I see a lot of projects blocking those sockets in containers as a response to this exploit, but it seems rather strange to me. We're disabling a cryptographic performance enhancement feature entirely because there was a security bug in them that one time? It's a rather weird default to use. It's not like we're mass-disabling kernel modules everywhere every time someone discovers an EoP bug, do we? Did we blacklist OpenSSL's binaries after Heartbleed?
I suppose it makes sense as a default on vulnerable kernels (though people running vulnerable kernels should put effort into patching rather than workarounds in my opinion), but these defaults are going to be around ten years from now when copy.fail is a distant memory.
> We're disabling a cryptographic performance enhancement feature entirely because there was a security bug in them that one time? It's a rather weird default to use.
The need for this feature/functionality in the fist place is questioned by some:
> As someone who works on the Linux kernel's cryptography code, the regularly occurring AF_ALG exploits are really frustrating. AF_ALG, which was added to the kernel many years ago without sufficient review, should not exist. It's very complex, and it exposes a massive attack surface to unprivileged userspace programs. And it's almost completely unnecessary, as userspace already has its own cryptography code to use. The kernel's cryptography code is just for in-kernel users (for example, dm-crypt).
> The algorithm being used in this [specific] exploit, "authencesn", is even an IPsec implementation detail, which never should have been exposed to userspace as a general-purpose en/decryption API. […]
> Did we blacklist OpenSSL's binaries after Heartbleed?
No, but lots of companies have since migrated away. OpenSSL was harder to move away from because there weren't as obvious drop-in replacements. Blocking a syscall that you never actually used is simple and effective.
In fairness, after heartbleed - there was quite a push to move away from openSSL - like Google's boring ssl, openbsd libressl and Mozilla/nss or gnutls - but the alternative here would be moving to a different kernel, like freebsd or open Solaris/Illumos ...
that's just moving to kernel that had 1000x less eyes on it. Yeah sure it will have less exploits but purely because nobody bothers to look when there are much juicer targets on Linux.

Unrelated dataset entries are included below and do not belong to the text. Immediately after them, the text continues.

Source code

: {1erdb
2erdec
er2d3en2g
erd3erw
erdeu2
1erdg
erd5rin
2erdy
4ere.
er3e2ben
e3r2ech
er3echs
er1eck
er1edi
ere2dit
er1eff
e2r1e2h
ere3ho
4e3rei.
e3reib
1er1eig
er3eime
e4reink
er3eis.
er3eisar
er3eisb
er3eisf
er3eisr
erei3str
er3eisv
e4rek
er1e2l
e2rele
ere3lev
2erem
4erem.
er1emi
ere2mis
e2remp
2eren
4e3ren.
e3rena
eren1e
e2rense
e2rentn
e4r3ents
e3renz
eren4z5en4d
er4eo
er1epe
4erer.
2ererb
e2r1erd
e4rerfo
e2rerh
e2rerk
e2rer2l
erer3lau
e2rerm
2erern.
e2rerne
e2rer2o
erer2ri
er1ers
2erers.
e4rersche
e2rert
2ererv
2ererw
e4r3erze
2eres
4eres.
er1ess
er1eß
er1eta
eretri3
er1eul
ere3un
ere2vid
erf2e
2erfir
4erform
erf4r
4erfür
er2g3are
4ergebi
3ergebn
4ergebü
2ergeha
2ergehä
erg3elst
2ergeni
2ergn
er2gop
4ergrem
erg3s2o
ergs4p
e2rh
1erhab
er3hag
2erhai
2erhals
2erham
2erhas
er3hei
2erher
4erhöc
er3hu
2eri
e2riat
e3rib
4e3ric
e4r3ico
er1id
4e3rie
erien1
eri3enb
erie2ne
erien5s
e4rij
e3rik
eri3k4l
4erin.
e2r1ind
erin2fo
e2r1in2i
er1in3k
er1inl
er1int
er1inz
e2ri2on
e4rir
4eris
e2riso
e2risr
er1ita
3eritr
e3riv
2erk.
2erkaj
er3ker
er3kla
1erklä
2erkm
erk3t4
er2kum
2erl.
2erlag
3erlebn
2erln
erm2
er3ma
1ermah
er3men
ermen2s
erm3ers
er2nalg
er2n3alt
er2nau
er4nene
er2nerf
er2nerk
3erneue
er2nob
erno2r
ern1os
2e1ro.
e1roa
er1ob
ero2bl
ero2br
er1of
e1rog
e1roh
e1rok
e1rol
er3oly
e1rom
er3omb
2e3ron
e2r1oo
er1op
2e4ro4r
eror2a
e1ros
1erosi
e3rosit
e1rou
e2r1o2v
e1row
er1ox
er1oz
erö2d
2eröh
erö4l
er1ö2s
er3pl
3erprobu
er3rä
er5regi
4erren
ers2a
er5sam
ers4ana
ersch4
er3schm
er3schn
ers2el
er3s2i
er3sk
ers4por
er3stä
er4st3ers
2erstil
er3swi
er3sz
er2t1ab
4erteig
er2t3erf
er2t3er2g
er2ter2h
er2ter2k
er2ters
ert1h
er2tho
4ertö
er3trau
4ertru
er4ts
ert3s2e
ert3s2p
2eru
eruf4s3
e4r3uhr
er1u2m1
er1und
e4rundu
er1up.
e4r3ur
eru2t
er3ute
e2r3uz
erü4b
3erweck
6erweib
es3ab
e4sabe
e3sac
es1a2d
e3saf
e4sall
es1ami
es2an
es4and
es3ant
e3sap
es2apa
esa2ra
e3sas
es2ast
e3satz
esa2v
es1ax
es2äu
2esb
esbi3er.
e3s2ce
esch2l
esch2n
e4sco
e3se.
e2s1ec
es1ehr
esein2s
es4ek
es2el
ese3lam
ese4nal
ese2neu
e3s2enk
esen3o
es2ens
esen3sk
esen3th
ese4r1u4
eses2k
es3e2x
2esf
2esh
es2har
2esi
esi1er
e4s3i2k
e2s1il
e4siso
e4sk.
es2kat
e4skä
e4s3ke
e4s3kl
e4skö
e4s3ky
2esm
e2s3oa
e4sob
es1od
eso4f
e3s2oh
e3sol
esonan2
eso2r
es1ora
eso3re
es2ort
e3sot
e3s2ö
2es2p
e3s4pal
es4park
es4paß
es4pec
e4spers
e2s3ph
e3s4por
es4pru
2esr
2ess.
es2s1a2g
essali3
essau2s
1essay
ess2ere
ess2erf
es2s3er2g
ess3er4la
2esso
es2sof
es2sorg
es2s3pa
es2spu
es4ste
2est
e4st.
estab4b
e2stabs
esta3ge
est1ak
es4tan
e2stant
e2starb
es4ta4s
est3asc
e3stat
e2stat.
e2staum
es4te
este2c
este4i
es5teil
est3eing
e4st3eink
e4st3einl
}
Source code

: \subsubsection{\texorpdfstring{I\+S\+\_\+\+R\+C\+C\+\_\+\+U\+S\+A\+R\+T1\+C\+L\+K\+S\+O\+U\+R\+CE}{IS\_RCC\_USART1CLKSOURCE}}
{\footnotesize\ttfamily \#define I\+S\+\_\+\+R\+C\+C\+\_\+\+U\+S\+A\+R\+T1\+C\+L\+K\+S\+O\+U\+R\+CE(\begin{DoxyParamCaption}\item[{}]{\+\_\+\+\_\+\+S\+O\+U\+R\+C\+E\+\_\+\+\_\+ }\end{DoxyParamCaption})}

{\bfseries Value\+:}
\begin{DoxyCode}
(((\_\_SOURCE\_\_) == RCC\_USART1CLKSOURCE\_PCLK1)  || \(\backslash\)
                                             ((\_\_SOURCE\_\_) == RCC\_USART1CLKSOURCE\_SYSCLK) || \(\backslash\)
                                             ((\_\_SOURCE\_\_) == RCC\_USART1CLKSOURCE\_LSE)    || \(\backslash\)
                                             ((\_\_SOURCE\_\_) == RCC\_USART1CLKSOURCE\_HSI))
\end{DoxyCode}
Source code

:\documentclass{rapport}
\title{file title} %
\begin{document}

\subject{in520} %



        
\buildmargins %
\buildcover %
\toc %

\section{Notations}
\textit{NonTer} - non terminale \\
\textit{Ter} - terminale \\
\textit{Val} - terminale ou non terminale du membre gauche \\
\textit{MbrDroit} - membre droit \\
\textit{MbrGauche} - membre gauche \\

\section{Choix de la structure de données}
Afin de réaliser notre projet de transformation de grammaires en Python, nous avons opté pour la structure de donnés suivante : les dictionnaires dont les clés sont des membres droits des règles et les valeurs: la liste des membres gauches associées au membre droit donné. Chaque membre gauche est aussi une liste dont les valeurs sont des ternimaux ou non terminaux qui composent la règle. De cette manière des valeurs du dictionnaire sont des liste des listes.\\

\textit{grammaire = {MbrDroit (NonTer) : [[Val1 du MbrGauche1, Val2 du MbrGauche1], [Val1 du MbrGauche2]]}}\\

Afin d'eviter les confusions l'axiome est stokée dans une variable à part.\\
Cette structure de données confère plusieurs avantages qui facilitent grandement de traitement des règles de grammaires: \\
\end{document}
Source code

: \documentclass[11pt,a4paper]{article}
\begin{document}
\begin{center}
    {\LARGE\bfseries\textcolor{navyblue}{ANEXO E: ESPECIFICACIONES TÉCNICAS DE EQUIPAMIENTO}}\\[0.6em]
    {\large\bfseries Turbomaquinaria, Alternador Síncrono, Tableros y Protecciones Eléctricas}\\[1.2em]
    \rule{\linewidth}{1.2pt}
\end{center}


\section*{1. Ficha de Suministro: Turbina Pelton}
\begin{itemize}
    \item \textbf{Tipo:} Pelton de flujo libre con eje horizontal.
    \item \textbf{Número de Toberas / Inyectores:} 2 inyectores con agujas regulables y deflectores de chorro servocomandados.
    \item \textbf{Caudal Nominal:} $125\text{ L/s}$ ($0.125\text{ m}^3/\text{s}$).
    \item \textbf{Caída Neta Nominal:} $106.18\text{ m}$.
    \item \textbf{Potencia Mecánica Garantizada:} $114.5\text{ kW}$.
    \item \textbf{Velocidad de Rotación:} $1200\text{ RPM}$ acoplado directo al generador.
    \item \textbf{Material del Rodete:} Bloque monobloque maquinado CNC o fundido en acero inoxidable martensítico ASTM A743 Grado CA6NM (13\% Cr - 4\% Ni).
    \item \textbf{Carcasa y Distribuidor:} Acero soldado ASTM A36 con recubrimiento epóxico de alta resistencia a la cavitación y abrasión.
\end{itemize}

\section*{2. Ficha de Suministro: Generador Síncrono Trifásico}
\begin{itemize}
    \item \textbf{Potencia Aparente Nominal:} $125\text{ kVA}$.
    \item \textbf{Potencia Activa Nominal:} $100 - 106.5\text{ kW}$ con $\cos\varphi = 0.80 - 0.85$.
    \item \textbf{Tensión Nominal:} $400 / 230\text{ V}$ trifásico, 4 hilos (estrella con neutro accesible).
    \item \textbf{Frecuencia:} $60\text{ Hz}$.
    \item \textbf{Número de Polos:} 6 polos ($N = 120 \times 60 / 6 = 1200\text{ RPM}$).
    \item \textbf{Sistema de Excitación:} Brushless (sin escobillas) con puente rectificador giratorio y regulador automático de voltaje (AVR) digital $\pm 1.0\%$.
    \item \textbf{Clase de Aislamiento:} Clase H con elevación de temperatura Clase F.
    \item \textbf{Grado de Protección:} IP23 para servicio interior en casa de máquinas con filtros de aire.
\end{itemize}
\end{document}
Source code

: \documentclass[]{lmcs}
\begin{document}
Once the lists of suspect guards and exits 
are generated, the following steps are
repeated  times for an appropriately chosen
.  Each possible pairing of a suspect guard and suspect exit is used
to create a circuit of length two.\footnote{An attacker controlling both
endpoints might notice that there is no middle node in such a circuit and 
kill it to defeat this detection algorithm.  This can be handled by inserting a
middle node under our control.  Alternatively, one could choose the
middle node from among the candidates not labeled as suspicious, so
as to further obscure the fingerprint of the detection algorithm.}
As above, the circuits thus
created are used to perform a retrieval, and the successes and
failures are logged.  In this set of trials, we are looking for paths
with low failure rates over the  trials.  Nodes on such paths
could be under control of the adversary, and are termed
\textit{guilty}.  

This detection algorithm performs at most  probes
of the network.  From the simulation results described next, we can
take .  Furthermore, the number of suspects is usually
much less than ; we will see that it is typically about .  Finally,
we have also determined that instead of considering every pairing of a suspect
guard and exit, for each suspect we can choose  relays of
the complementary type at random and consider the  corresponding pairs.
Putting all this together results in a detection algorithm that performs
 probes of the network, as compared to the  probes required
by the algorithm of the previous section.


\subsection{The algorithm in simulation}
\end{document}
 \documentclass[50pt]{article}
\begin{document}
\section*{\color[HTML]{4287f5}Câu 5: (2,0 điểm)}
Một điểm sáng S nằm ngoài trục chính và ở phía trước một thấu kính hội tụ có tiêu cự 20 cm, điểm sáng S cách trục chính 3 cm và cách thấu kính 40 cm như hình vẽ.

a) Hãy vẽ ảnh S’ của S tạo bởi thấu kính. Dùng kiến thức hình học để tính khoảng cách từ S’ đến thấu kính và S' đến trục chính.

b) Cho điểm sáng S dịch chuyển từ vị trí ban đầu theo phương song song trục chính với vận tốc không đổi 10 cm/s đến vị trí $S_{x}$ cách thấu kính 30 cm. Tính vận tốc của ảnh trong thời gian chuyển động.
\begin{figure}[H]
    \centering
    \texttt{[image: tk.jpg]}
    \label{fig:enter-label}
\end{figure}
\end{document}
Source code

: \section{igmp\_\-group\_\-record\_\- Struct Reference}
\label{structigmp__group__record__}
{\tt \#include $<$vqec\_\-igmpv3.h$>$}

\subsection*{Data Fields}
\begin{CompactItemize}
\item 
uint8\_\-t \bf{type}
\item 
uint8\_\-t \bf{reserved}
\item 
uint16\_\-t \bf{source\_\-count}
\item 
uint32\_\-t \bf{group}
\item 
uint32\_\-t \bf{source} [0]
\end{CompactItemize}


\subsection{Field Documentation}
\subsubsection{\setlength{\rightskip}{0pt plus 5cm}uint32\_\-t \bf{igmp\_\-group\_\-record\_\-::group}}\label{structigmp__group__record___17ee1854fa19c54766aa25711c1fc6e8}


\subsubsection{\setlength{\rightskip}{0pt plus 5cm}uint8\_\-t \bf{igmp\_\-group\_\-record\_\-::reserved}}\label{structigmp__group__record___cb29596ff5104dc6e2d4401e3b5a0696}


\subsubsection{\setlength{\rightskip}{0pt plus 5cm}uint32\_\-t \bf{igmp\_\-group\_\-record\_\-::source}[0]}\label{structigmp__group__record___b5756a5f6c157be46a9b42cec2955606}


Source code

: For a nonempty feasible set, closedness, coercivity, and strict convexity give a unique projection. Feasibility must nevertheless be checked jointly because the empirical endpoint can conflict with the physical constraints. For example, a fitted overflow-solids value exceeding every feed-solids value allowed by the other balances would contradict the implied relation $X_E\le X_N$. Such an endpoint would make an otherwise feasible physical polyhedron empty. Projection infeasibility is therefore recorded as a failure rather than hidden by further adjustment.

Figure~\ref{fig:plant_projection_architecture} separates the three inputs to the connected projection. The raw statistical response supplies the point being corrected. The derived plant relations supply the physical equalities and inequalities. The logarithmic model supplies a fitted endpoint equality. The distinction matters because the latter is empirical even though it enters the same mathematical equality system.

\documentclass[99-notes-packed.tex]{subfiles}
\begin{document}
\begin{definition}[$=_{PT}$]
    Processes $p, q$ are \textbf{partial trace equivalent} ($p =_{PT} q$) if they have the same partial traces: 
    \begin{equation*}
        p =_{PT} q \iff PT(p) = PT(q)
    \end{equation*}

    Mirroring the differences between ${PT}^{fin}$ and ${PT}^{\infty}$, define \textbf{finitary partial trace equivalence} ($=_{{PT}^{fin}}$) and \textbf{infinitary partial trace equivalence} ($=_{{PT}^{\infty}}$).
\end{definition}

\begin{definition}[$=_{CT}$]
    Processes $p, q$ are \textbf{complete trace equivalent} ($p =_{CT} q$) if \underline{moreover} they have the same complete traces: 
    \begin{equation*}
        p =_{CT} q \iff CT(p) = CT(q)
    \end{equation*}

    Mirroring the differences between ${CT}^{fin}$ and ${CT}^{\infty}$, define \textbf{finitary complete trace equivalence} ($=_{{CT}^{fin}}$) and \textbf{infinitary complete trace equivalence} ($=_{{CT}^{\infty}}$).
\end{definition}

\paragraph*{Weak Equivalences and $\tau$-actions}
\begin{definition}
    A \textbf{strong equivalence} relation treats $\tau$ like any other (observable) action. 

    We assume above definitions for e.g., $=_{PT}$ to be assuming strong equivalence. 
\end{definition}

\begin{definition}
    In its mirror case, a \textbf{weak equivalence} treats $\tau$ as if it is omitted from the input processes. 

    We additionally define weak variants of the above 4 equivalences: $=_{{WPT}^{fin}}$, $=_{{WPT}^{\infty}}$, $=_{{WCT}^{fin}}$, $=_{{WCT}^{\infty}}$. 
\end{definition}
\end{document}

But I am disappointed that we still don't have clear OpenSSL successor, there is nothing to be salvaged from this mess of a project
1000x less eyes is true, but also: Linux, even in the kernel, has a long history of "move fast and break things".
Yes, the syscall API is (famously) stable, but the drivers, for example, are such a mess that many non-Linux projects prefer to take BSD drivers for e.g. WiFi despite them supporting far fewer devices (even if the Linux ones would be license compatible).
driver attitude in Linux could be summed up to "we'd rather have the hardware driver working than absent".
> but the drivers, for example, are such a mess that many non-Linux projects prefer to take BSD drivers for e.g. WiFi despite them supporting far fewer devices (even if the Linux ones would be license compatible).
or vote with your wallet and get device that has well supported card.
If you're using a container as a sandbox, one should use a default deny policy and allow only the facilities required by the container. Though, in practice containers are used to package a huge collection of software, most of which the container creator has no familiarity with and no ability to determine what runtime dependencies, beyond other package names, are required. This one of the reasons why containers, generally speaking, don't offer reliable security. If you can't or won't carefully design your components to sandbox themselves (e.g. by using seccomp and landlock with policies tailored to the specific component), like Chrome or various OpenBSD daemons, then it's far better to use VMs for isolation; and if you do design your components that way, containers are superfluous from a security perspective.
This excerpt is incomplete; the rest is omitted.